The 51-year-old's appointment came just hours after it emerged that the Serious Fraud Office (SFO) was investigating payments made between the bank and Middle East investors Qatar Holding at the height of the financial crisis.
Mr Jenkins will earn a package worth a potential £8.6 million a year to lead the bank through one of the toughest periods in its history. He said Barclays had made "serious mistakes in recent years" and will begin a review of the bank's entire operations.
Mr Jenkins added that Barclays had "clearly failed to keep pace with our stakeholders' expectations". "We have an obligation to all of those stakeholders - customers, clients, shareholders, colleagues and broader society - and a unique opportunity to restore Barclays' reputation by making it the 'go to' bank in all of our chosen markets," he said.
His appointment comes at a crucial time for Barclays, with Wednesday night's news of the SFO probe coming as the bank is still reeling from its interbank rate-fixing scandal. The SFO is investigating payments made to Qatar Holding, which it tapped for funds at the height of the financial crisis. Qatar Holding - part of sovereign wealth fund Qatar Investment Authority - invested around £4.5 billion on behalf of the Qataris as part of emergency fundraising in 2008.
Barclays raised nearly £11 billion at the time, which effectively allowed the bank to avoid following in the footsteps of Lloyds and Royal Bank of Scotland by taking a state bailout.
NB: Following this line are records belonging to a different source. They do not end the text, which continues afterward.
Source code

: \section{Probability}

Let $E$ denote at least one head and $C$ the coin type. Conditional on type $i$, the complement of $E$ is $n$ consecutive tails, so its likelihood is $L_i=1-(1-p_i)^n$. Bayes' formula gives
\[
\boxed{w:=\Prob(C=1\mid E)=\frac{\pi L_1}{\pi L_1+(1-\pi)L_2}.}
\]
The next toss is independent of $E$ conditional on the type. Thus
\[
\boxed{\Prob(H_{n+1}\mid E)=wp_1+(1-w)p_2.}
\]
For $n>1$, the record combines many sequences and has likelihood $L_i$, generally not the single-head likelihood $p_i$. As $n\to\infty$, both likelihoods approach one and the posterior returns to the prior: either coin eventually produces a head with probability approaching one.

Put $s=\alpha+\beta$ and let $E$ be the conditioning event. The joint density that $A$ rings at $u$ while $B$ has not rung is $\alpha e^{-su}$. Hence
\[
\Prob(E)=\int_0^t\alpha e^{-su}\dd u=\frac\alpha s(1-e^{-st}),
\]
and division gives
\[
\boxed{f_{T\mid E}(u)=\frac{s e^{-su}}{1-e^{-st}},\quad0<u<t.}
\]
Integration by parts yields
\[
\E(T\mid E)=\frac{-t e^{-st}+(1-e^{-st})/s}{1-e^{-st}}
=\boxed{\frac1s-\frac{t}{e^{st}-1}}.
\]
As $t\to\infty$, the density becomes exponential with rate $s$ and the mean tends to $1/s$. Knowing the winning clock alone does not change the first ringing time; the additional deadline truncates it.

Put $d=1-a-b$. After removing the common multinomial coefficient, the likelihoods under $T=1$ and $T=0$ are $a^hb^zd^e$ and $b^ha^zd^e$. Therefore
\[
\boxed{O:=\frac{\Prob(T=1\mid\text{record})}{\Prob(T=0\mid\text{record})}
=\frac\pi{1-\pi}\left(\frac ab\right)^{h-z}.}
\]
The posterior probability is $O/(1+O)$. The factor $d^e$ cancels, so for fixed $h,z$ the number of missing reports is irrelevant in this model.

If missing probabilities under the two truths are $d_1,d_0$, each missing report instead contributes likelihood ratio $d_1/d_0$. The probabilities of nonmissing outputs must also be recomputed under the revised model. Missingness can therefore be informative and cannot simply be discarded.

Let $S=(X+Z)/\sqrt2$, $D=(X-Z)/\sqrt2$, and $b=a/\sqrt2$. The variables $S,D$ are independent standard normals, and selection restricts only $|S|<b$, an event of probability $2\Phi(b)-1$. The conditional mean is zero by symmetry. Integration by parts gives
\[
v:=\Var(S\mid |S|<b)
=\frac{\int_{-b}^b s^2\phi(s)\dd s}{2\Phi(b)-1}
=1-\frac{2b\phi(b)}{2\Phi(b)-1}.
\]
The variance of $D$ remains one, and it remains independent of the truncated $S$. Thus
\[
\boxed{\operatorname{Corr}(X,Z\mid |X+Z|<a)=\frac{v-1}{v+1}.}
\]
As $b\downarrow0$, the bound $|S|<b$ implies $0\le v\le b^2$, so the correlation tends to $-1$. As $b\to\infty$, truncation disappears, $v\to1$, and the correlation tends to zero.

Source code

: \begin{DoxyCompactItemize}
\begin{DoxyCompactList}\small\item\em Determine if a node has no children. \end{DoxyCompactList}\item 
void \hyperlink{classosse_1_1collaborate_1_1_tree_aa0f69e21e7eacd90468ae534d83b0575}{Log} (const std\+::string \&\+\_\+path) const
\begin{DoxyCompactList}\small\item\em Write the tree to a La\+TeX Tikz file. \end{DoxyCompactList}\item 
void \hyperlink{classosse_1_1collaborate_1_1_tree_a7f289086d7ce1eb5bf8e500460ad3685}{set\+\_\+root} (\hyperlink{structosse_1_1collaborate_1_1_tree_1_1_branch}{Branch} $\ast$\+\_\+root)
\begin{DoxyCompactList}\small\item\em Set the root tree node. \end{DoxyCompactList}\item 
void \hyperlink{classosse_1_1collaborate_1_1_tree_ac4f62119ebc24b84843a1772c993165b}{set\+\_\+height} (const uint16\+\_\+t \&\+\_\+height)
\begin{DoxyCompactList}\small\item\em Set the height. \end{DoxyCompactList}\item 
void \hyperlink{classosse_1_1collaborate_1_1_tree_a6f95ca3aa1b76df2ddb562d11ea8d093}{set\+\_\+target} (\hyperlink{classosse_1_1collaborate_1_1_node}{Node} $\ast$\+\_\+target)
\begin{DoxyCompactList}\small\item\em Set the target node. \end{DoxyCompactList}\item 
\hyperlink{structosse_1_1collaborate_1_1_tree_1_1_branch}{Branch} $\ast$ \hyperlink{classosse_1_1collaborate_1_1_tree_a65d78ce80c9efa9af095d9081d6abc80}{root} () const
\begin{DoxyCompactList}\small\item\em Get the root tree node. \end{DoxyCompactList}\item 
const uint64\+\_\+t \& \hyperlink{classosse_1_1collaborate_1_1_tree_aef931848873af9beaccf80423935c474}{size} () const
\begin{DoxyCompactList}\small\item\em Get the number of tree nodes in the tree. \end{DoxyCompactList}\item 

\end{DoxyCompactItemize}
The SFO investigation follows news last month of a similar probe by the Financial Services Authority (FSA).
Whereas the FSA's investigation was centred on four present and past senior staff, including finance director Chris Lucas, the SFO's probe is currently not thought to be focusing on any individuals.
It is thought that Mr Jenkins's appointment will help the bank to move on from its scandals, but the decision to appoint a retail banker at the helm has raised questions over the future of Barclays' investment banking business. Some experts believe his appointment signals a return to its retail banking roots, although Barclays was keen to stress that its new boss is committed to the "universal" banking model.
Mr Jenkins marks a clean sweep at the top following the Libor-rigging scandal, which claimed the scalp of Mr Diamond and is also leading to the departure of chairman Marcus Agius - to be replaced by Sir David Walker in November. Sir David, who has helped with the search for Mr Diamond's successor, said: "The field of shortlisted candidates that I met was very strong, and it was clear that Antony was the outstanding choice."